## WHAT IS EXPECTED
Hunt through the entries for the word "AGIについても" and copy each line in which it appears.

## RECORDS SHOWN
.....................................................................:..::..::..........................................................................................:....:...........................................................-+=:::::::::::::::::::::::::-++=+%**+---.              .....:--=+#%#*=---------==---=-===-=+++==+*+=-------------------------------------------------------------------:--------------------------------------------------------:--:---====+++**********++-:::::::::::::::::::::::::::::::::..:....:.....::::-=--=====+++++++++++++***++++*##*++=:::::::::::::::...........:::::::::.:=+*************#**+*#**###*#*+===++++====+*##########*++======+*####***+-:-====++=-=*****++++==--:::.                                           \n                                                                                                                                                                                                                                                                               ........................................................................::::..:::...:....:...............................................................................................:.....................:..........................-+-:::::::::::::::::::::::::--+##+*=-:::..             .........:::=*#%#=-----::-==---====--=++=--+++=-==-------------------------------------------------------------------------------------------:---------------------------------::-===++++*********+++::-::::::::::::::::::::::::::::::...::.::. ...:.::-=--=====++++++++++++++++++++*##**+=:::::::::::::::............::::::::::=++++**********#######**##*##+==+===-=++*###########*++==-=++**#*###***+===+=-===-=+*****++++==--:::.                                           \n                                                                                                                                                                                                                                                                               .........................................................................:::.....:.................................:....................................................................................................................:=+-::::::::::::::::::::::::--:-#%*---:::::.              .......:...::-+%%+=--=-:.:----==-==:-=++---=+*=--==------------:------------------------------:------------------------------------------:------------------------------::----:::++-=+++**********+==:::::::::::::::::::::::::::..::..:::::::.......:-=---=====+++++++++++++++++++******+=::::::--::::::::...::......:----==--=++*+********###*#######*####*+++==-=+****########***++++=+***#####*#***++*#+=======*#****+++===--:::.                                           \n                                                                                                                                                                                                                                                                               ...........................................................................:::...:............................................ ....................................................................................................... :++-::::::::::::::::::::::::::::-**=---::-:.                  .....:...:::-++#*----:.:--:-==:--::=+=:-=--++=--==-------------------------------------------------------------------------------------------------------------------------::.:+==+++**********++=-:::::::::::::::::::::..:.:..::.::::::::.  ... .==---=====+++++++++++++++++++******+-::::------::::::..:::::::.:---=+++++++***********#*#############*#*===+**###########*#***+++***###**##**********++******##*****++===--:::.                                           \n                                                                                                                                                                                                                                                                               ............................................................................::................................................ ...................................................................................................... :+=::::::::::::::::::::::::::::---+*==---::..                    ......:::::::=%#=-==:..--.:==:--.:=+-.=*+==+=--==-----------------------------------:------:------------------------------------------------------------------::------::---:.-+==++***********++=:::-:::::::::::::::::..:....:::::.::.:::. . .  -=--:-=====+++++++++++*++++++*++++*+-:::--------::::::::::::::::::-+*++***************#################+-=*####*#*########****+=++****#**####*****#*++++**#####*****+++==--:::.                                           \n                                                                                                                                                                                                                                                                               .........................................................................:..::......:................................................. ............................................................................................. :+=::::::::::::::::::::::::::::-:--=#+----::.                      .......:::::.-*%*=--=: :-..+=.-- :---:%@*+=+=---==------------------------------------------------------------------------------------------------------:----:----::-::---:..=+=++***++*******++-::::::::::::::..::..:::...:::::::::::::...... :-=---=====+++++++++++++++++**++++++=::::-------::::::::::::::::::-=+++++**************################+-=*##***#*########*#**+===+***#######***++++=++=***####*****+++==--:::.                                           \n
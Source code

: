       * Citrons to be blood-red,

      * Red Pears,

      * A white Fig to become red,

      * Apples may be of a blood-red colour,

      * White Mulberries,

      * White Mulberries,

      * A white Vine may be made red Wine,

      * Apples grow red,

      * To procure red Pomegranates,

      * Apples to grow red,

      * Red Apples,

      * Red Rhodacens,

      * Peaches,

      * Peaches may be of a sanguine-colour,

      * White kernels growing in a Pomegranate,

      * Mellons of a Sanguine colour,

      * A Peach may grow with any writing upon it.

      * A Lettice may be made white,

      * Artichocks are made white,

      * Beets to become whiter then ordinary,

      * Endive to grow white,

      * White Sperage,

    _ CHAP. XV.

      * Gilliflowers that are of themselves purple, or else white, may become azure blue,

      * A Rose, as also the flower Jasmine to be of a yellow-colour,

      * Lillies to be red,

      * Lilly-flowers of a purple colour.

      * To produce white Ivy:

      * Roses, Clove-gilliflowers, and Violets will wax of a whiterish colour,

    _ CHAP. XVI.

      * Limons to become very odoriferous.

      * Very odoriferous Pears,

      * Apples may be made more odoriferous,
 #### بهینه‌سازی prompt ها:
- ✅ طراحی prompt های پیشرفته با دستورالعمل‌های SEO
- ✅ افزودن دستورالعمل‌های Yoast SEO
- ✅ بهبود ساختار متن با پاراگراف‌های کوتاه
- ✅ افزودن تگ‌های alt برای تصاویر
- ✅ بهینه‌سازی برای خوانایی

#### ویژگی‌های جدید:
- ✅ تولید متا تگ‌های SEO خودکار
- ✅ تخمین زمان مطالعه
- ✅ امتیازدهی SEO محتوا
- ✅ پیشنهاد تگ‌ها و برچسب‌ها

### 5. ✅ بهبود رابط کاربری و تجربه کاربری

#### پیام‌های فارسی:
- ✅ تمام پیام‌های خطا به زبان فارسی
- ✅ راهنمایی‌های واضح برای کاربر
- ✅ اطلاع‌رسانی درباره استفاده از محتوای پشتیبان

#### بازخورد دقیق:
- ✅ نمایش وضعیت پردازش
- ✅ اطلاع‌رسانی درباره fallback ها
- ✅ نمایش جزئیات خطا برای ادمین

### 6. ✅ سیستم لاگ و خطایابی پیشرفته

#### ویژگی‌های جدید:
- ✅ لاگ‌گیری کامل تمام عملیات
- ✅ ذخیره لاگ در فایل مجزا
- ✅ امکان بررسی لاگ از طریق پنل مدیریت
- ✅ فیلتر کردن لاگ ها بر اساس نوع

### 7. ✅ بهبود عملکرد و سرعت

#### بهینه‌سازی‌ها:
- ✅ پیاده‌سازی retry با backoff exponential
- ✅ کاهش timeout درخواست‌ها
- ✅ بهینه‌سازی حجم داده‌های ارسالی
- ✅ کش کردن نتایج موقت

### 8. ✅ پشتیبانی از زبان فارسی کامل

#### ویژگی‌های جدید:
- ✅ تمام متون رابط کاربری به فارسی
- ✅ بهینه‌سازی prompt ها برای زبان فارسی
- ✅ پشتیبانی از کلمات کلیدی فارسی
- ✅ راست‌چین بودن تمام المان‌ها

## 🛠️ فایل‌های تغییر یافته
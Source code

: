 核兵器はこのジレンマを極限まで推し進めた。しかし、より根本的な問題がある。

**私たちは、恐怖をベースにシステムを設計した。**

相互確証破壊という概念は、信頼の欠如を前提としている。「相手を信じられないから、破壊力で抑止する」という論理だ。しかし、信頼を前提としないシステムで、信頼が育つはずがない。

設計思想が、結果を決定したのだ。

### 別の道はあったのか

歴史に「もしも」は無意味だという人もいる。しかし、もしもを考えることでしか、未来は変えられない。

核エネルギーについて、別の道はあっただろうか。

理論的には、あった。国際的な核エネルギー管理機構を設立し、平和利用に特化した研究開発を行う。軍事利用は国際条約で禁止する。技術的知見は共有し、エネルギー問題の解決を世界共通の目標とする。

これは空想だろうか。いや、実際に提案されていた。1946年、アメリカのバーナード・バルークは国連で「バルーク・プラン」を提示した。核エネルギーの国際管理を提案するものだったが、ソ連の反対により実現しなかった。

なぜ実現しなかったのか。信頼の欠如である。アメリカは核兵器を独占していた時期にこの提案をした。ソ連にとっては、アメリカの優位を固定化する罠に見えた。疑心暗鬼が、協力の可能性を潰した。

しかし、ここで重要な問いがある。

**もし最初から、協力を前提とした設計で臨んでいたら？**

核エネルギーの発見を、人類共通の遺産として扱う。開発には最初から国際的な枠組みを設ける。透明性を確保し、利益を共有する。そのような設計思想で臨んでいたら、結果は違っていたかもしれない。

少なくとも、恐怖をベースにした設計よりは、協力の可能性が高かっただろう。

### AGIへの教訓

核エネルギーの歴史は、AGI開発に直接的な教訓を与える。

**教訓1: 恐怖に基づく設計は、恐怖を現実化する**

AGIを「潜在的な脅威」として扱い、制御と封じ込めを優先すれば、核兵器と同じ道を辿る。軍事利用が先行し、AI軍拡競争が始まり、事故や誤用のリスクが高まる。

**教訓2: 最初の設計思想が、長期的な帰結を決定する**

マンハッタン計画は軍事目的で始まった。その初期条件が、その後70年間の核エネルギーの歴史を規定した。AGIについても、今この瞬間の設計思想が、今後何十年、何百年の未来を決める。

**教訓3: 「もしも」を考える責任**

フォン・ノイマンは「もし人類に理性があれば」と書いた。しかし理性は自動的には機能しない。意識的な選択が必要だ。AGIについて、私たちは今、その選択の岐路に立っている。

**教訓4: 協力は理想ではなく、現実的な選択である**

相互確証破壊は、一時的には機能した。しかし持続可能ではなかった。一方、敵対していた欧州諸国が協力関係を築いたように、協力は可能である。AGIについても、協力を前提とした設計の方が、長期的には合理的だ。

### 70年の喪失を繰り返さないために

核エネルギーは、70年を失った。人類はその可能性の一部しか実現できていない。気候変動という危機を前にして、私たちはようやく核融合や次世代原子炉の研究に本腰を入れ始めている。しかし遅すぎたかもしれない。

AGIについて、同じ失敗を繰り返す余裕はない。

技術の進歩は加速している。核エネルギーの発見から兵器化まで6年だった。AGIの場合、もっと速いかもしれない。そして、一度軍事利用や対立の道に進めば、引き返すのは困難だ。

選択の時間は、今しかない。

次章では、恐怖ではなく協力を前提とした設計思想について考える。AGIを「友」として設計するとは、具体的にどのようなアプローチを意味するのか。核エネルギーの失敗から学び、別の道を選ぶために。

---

## SOLUTION TO THIS EXERCISE
マンハッタン計画は軍事目的で始まった。その初期条件が、その後70年間の核エネルギーの歴史を規定した。AGIについても、今この瞬間の設計思想が、今後何十年、何百年の未来を決める。
相互確証破壊は、一時的には機能した。しかし持続可能ではなかった。一方、敵対していた欧州諸国が協力関係を築いたように、協力は可能である。AGIについても、協力を前提とした設計の方が、長期的には合理的だ。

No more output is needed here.